* [YOUR INSTRUCTIONS] A word-for-word transcription of the records is required.

Stored data:
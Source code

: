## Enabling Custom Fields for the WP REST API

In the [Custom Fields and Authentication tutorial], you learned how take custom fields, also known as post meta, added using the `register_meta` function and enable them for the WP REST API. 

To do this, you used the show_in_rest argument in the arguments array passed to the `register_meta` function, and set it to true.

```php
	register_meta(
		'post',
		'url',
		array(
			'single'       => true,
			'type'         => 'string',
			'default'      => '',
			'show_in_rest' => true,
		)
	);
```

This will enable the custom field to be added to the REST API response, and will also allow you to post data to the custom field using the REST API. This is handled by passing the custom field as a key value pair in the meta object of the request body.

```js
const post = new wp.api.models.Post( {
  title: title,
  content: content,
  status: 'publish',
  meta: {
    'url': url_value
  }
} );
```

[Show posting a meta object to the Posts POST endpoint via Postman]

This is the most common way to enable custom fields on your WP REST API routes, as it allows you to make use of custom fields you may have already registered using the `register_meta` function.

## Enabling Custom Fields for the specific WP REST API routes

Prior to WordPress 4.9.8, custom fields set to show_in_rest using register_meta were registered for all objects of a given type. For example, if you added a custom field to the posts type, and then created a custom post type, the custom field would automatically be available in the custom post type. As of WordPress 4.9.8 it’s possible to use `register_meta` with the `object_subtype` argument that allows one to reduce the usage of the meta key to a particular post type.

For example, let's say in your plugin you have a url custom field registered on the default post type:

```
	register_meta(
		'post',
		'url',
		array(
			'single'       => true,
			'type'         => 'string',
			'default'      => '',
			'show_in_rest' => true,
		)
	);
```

* [ANSWER SPACE]
Source code

:## Enabling Custom Fields for the WP REST API

In the [Custom Fields and Authentication tutorial], you learned how take custom fields, also known as post meta, added using the `register_meta` function and enable them for the WP REST API. 

To do this, you used the show_in_rest argument in the arguments array passed to the `register_meta` function, and set it to true.

```php
	register_meta(
		'post',
		'url',
		array(
			'single'       => true,
			'type'         => 'string',
			'default'      => '',
			'show_in_rest' => true,
		)
	);
```

This will enable the custom field to be added to the REST API response, and will also allow you to post data to the custom field using the REST API. This is handled by passing the custom field as a key value pair in the meta object of the request body.

```js
const post = new wp.api.models.Post( {
  title: title,
  content: content,
  status: 'publish',
  meta: {
    'url': url_value
  }
} );
```

[Show posting a meta object to the Posts POST endpoint via Postman]

This is the most common way to enable custom fields on your WP REST API routes, as it allows you to make use of custom fields you may have already registered using the `register_meta` function.

## Enabling Custom Fields for the specific WP REST API routes

Prior to WordPress 4.9.8, custom fields set to show_in_rest using register_meta were registered for all objects of a given type. For example, if you added a custom field to the posts type, and then created a custom post type, the custom field would automatically be available in the custom post type. As of WordPress 4.9.8 it’s possible to use `register_meta` with the `object_subtype` argument that allows one to reduce the usage of the meta key to a particular post type.

For example, let's say in your plugin you have a url custom field registered on the default post type:

```
	register_meta(
		'post',
		'url',
		array(
			'single'       => true,
			'type'         => 'string',
			'default'      => '',
			'show_in_rest' => true,
		)
	);
```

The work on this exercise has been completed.